Updated 9:01am 22 May 2012

Film Review: Antichrist (18)

18 ** ***

WITH its explicit sex scenes and graphic depiction of genital mutilation, the new film from award-winning Danish director Lars von Trier (Dancer In The Dark) is not for the squeamish.

A husband (Willem Dafoe) and his younger wife (Charlotte Gainsbourg) are engaged in lovemaking, oblivious to the actions of their baby son, who is supposedly sleeping.

In a tour-de-force prologue shot in slow motion, the infant climbs out of his cot to the strains of an aria from Handel’s first opera Rinaldo, opens the child safety gate and climbs up onto a table, eventually falling out of an open window to his death.
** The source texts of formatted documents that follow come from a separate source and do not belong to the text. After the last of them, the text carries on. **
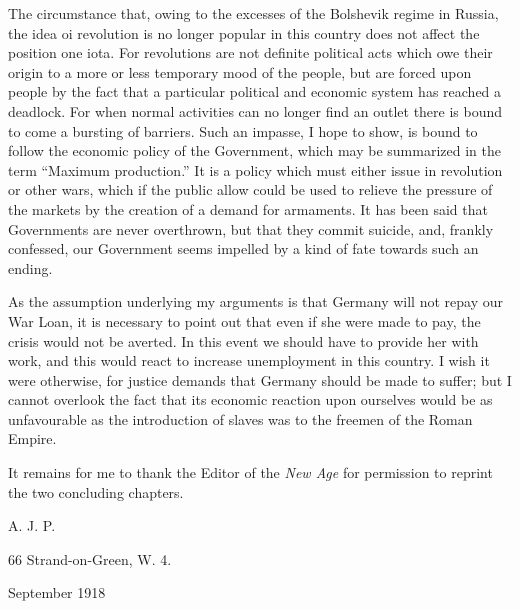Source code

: \documentclass{book}
\begin{document}
The circumstance that, owing to the excesses of the Bolshevik regime in Russia, the idea oi revolution is no longer popular in this country does not affect the position one iota. For revolutions are not definite political acts which owe their origin to a more or less temporary mood of the people, but are forced upon people by the fact that a particular political and economic system has reached a deadlock. For when normal activities can no longer find an outlet there is bound to come a bursting of barriers. Such an impasse, I hope to show, is bound to follow the economic policy of the Government, which may be summarized in the term “Maximum production.” It is a policy which must either issue in revolution or other wars, which if the public allow could be used to relieve the pressure of the markets by the creation of a demand for armaments. It has been said that Governments are never overthrown, but that they commit suicide, and, frankly confessed, our Government seems impelled by a kind of fate towards such an ending.

As the assumption underlying my arguments is that Germany will not repay our War Loan, it is necessary to point out that even if she were made to pay, the crisis would not be averted. In this event we should have to provide her with work, and this would react to increase unemployment in this country. I wish it were otherwise, for justice demands that Germany should be made to suffer; but I cannot overlook the fact that its economic reaction upon ourselves would be as unfavourable as the introduction of slaves was to the freemen of the Roman Empire.

It remains for me to thank the Editor of the \emph{New Age} for permission to reprint the two concluding chapters.

A. J. P.

66 Strand-on-Green, W. 4.

September 1918
\end{document}
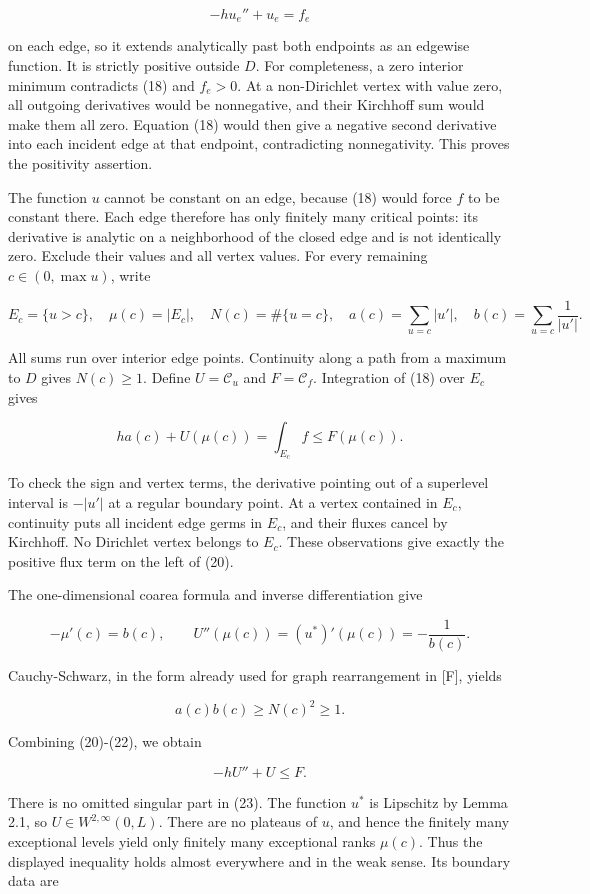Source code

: \documentclass[11pt]{article}
\begin{document}
\[
-hu_e''+u_e=f_e
\tag{18}
\]

on each edge, so it extends analytically past both endpoints as an
edgewise function. It is strictly positive outside \(D\). For
completeness, a zero interior minimum contradicts (18) and \(f_e>0\). At
a non-Dirichlet vertex with value zero, all outgoing derivatives would
be nonnegative, and their Kirchhoff sum would make them all zero.
Equation (18) would then give a negative second derivative into each
incident edge at that endpoint, contradicting nonnegativity. This proves
the positivity assertion.

The function \(u\) cannot be constant on an edge, because (18) would
force \(f\) to be constant there. Each edge therefore has only finitely
many critical points: its derivative is analytic on a neighborhood of
the closed edge and is not identically zero. Exclude their values and
all vertex values. For every remaining \(c\in(0,\max u)\), write

\[
E_c=\{u>c\},\quad \mu(c)=|E_c|,\quad
N(c)=\#\{u=c\},
\quad a(c)=\sum_{u=c}|u'|,\quad
b(c)=\sum_{u=c}\frac1{|u'|}.
\tag{19}
\]

All sums run over interior edge points. Continuity along a path from a
maximum to \(D\) gives \(N(c)\ge1\). Define \(U=\mathcal C_u\) and
\(F=\mathcal C_f\). Integration of (18) over \(E_c\) gives

\[
ha(c)+U(\mu(c))=\int_{E_c}f\le F(\mu(c)).
\tag{20}
\]

To check the sign and vertex terms, the derivative pointing out of a
superlevel interval is \(-|u'|\) at a regular boundary point. At a
vertex contained in \(E_c\), continuity puts all incident edge germs in
\(E_c\), and their fluxes cancel by Kirchhoff. No Dirichlet vertex
belongs to \(E_c\). These observations give exactly the positive flux
term on the left of (20).

The one-dimensional coarea formula and inverse differentiation give

\[
-\mu'(c)=b(c),\qquad
U''(\mu(c))=(u^*)'(\mu(c))=-\frac1{b(c)}.
\tag{21}
\]

Cauchy-Schwarz, in the form already used for graph rearrangement in
{[}F{]}, yields

\[
a(c)b(c)\ge N(c)^2\ge1.
\tag{22}
\]

Combining (20)-(22), we obtain

\[
-hU''+U\le F.
\tag{23}
\]

There is no omitted singular part in (23). The function \(u^*\) is
Lipschitz by Lemma 2.1, so \(U\in W^{2,\infty}(0,L)\). There are no
plateaus of \(u\), and hence the finitely many exceptional levels yield
only finitely many exceptional ranks \(\mu(c)\). Thus the displayed
inequality holds almost everywhere and in the weak sense. Its boundary
data are
\end{document}
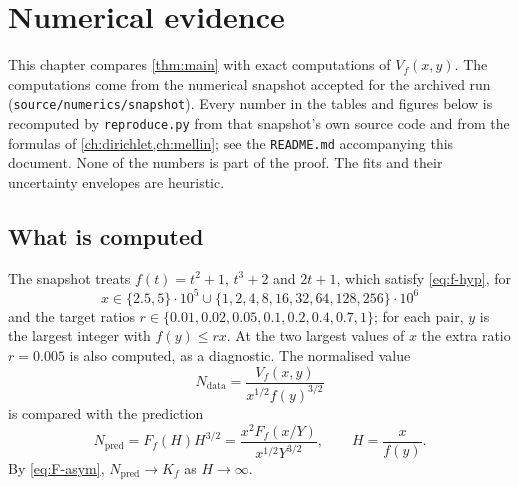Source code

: \chapter{Numerical evidence}\label{ch:numerics}

This chapter compares \cref{thm:main} with exact computations of $V_f(x,y)$. The computations come from the numerical snapshot accepted for the archived run (\texttt{source/numerics/snapshot}). Every number in the tables and figures below is recomputed by \texttt{reproduce.py} from that snapshot's own source code and from the formulas of \cref{ch:dirichlet,ch:mellin}; see the \texttt{README.md} accompanying this document. None of the numbers is part of the proof. The fits and their uncertainty envelopes are heuristic.

\section{What is computed}

The snapshot treats $f(t)=t^2+1$, $t^3+2$ and $2t+1$, which satisfy \eqref{eq:f-hyp}, for
\[
x\in\{2.5,5\}\cdot10^5\cup\{1,2,4,8,16,32,64,128,256\}\cdot10^6
\]
and the target ratios $r\in\{0.01,0.02,0.05,0.1,0.2,0.4,0.7,1\}$; for each pair, $y$ is the largest integer with $f(y)\le rx$. At the two largest values of $x$ the extra ratio $r=0.005$ is also computed, as a diagnostic. The normalised value
\[
N_{\mathrm{data}}=\frac{V_f(x,y)}{x^{1/2}f(y)^{3/2}}
\]
is compared with the prediction
\[
N_{\mathrm{pred}}=F_f(H)H^{3/2}=\frac{x^2F_f(x/Y)}{x^{1/2}Y^{3/2}},\qquad H=\frac x{f(y)}.
\]
By \eqref{eq:F-asym}, $N_{\mathrm{pred}}\to K_f$ as $H\to\infty$.

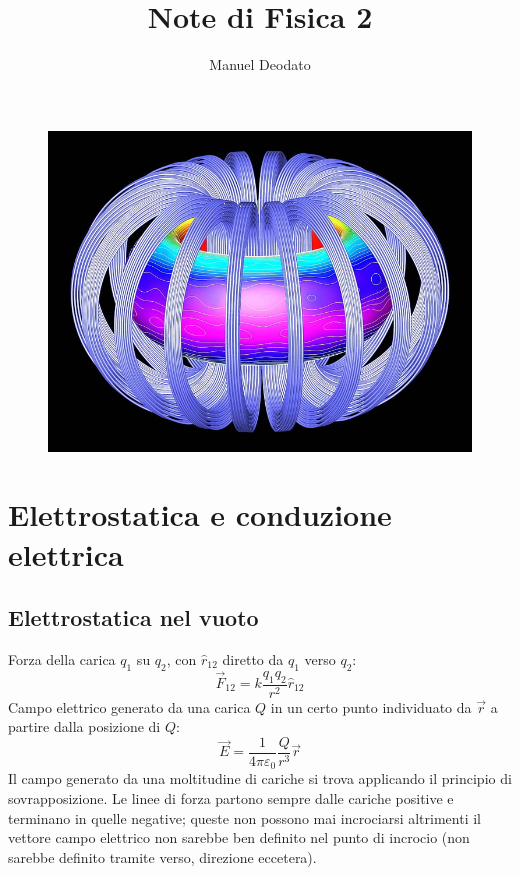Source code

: \documentclass[10pt, a4paper]{scrartcl}
\title{Note di Fisica 2}
\author{Manuel Deodato}
\date{}
\renewcommand{\maketitle}{
\begin{center}
{\sffamily
{\fontsize{20}{20}\selectfont\MakeUppercase\thetitle}}

\vspace{0.2in}

{\large\scshape\sffamily\theauthor}
\end{center}
}
\numberwithin{equation}{subsection}
\theoremstyle{style1}
\begin{document}
\maketitle
\vspace{15em}
\begin{figure}[h!]
	\centering
	\includegraphics[width=1\columnwidth]{front.jpg}
\end{figure}
\newpage
\tableofcontents 
\newpage
\section{Elettrostatica e conduzione elettrica}
\subsection{Elettrostatica nel vuoto}


Forza della carica $q_1$ su $q_2$, con $\hat{r}_{12}$ diretto da $q_1$ verso $q_2$:
\begin{equation}
	\vec{F}_{12}  = k \frac{q_1q_2}{r^2}\hat{r}_{12} 
\end{equation}
Campo elettrico generato da una carica $Q$ in un certo punto individuato da $\vec{r}$ a partire dalla posizione di $Q$:
\begin{equation}
	\vec{E} = \frac{1}{4\pi \varepsilon_0} \frac{Q}{r^3}\vec{r}
\end{equation}
Il campo generato da una moltitudine di cariche si trova applicando il principio di sovrapposizione. Le linee di forza partono sempre dalle cariche positive e terminano in quelle negative; queste non possono mai incrociarsi altrimenti il vettore campo elettrico non sarebbe ben definito nel punto di incrocio (non sarebbe definito tramite verso, direzione eccetera).
\end{document}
The devastated couple seek refuge in a remote woodland cabin where the spirits of the forest have a strange effect on the wife.

As tensions between the couple escalate, the grief-stricken mother unleashes her fury upon her spouse, culminating in a shocking act of self-harm.

Antichrist is simply too ponderous to really make a serious impact, though it will undoubtedly linger in the memory.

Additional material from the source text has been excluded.